[Opening Available data section]

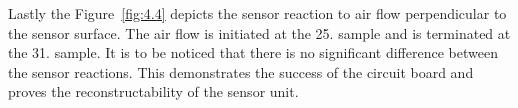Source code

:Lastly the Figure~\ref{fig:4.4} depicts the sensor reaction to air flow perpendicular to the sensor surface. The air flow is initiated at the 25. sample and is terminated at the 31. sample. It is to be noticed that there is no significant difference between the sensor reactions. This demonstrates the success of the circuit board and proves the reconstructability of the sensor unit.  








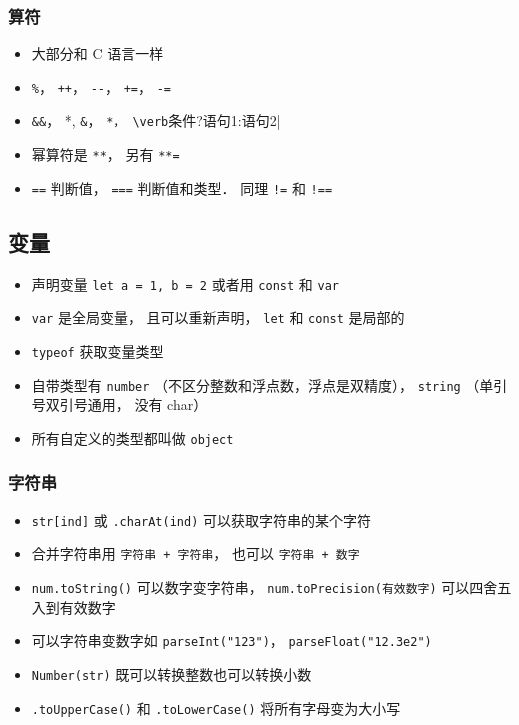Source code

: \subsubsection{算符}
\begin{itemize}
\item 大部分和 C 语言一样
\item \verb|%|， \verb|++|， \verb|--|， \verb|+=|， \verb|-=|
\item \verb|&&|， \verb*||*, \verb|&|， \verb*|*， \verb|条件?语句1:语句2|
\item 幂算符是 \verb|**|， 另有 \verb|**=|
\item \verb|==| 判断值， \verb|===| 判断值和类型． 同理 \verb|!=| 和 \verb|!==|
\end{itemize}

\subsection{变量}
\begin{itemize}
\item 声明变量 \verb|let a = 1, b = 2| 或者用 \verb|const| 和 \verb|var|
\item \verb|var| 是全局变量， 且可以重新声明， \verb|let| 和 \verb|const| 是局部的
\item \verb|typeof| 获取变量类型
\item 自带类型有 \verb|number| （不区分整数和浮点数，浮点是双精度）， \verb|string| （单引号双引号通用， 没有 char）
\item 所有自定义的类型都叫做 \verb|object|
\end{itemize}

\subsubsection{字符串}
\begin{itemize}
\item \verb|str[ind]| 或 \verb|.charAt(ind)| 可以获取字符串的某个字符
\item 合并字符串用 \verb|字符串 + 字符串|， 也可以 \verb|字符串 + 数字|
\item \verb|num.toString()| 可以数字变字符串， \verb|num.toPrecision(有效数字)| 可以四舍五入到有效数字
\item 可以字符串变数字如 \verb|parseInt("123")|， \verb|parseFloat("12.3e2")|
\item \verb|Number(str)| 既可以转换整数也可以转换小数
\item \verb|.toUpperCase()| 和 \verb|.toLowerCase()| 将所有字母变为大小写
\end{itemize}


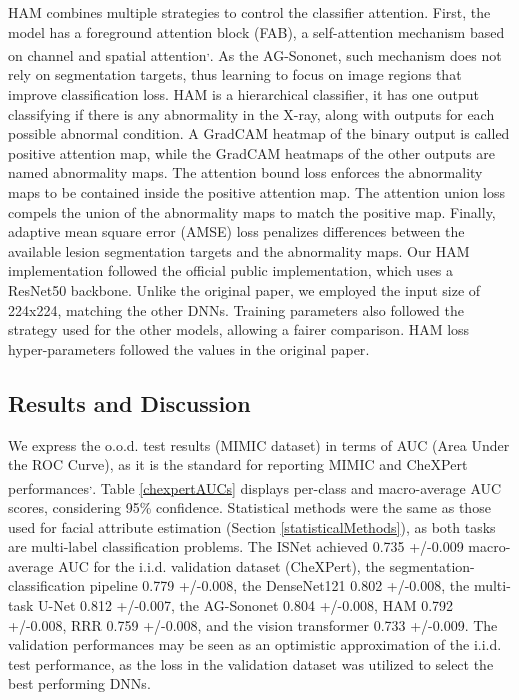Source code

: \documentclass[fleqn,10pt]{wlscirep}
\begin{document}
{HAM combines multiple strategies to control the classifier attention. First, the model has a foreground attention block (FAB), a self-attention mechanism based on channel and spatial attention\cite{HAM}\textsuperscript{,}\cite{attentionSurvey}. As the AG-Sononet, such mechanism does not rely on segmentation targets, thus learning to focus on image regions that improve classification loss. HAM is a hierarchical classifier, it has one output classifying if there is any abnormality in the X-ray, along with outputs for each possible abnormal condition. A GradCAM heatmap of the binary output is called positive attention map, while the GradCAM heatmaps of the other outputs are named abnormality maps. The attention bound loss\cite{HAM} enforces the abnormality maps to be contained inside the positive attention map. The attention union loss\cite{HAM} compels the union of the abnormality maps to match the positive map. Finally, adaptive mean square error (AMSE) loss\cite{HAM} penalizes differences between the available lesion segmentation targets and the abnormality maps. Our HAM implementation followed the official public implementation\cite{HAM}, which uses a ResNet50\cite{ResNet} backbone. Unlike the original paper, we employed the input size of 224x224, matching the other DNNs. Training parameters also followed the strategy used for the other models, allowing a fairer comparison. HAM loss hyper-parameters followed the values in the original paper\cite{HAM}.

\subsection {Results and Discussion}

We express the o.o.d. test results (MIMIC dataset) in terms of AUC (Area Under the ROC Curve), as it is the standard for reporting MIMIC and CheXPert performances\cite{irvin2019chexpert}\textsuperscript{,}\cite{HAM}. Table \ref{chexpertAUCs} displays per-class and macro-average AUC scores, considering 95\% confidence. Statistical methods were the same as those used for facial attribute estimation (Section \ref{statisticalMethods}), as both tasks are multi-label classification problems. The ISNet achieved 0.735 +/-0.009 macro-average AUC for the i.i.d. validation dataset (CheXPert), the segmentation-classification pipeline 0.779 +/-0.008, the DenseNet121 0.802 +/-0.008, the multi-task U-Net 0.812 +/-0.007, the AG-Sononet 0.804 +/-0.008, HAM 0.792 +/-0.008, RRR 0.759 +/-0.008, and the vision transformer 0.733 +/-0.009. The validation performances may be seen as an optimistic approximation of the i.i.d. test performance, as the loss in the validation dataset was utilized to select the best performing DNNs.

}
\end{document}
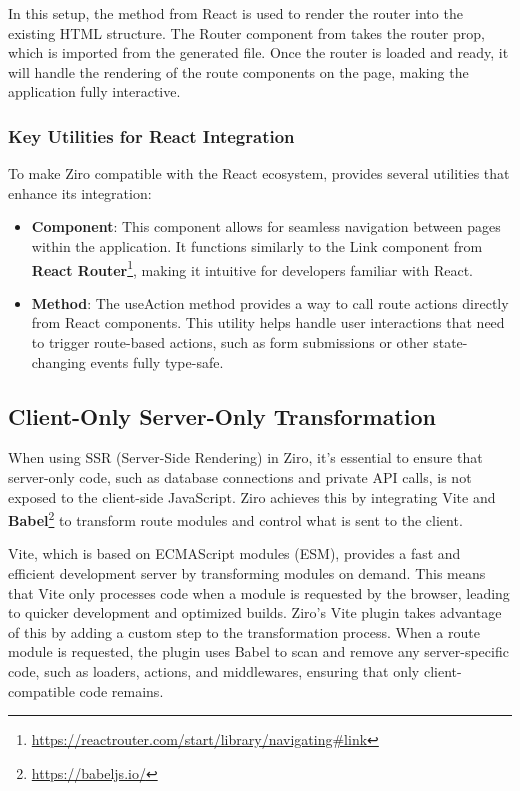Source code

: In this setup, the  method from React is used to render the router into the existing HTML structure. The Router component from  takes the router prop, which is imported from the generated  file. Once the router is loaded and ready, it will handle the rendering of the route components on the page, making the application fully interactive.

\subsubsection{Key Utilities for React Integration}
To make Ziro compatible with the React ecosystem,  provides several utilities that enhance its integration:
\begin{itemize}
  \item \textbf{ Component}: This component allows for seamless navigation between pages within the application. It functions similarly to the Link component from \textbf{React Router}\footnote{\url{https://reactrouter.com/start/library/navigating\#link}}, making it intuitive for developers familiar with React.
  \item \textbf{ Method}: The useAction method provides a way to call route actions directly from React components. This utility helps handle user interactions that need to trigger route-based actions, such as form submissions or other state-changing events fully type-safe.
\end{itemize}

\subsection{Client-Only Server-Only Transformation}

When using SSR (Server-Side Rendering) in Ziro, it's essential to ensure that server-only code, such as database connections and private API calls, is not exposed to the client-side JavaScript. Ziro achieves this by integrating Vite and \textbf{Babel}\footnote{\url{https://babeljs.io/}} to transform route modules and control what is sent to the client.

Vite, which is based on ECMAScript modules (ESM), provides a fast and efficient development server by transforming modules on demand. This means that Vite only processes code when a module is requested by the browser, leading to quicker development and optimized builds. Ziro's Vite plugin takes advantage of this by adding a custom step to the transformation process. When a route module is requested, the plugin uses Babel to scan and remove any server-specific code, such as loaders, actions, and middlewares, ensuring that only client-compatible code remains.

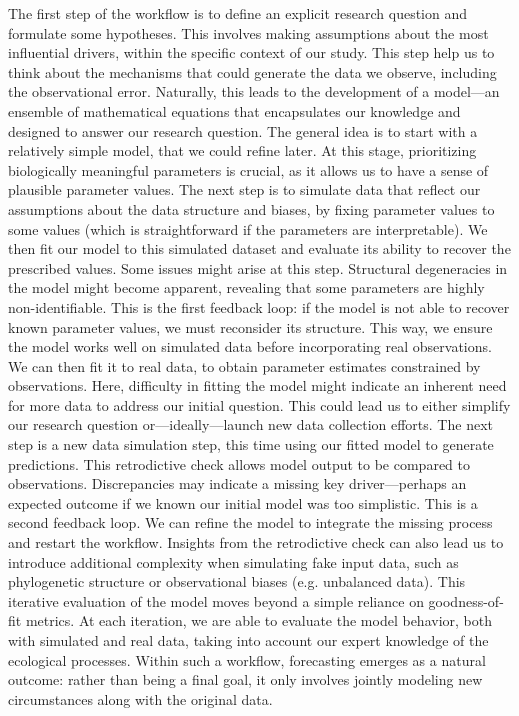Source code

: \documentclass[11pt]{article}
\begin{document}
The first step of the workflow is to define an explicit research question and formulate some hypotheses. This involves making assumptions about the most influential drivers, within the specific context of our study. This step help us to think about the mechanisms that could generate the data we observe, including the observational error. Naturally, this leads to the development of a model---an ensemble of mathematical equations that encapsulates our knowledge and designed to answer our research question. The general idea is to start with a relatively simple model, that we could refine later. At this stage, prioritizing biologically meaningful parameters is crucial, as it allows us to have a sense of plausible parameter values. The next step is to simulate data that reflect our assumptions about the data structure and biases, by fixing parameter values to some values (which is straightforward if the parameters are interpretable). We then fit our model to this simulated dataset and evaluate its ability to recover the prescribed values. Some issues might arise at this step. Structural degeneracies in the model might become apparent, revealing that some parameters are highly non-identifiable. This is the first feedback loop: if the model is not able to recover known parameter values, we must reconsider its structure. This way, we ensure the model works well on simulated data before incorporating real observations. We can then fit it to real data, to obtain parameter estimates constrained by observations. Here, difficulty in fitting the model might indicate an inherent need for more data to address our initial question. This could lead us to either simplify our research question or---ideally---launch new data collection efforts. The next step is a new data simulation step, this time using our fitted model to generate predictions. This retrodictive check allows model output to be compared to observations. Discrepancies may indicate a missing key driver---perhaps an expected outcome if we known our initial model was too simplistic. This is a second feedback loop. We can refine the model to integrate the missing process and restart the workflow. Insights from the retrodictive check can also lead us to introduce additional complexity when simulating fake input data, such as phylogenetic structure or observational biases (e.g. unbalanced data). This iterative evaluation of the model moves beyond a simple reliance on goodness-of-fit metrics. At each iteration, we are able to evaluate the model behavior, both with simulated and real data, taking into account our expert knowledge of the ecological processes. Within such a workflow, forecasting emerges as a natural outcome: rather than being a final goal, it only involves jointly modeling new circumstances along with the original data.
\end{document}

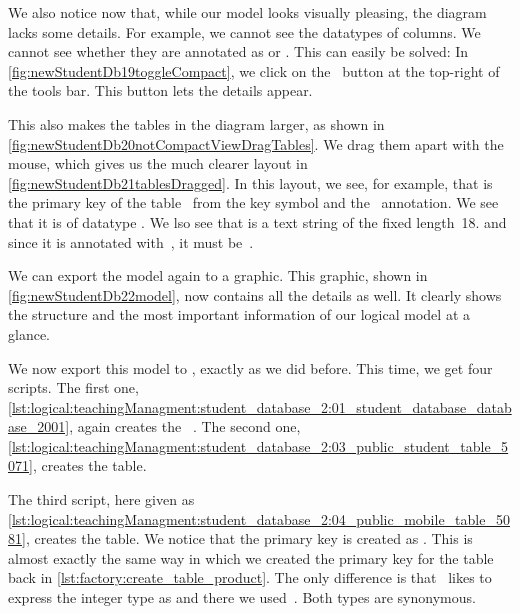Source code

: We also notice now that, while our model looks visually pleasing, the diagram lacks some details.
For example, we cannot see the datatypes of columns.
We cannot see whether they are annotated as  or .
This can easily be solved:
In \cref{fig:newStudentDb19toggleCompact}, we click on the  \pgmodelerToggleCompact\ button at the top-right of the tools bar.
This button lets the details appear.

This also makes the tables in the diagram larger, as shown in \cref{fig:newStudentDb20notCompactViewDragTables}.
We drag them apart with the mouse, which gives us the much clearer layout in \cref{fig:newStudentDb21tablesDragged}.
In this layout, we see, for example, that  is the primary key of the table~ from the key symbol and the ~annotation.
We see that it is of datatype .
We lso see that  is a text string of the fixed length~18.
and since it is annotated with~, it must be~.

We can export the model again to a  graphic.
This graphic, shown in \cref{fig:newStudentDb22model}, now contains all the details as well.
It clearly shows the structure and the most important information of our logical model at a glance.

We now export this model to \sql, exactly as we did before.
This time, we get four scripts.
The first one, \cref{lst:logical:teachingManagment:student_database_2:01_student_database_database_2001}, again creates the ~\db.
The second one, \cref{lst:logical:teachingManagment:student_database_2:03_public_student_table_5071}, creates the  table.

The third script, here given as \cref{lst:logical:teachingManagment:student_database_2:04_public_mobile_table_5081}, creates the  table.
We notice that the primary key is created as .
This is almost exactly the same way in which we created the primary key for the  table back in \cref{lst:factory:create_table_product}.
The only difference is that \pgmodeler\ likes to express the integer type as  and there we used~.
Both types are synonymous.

[Closing Available data section]

Assignment: Checking the data above line by line, please work out how many lines include "primary", and reply with the number only.

Output of the exercise: 3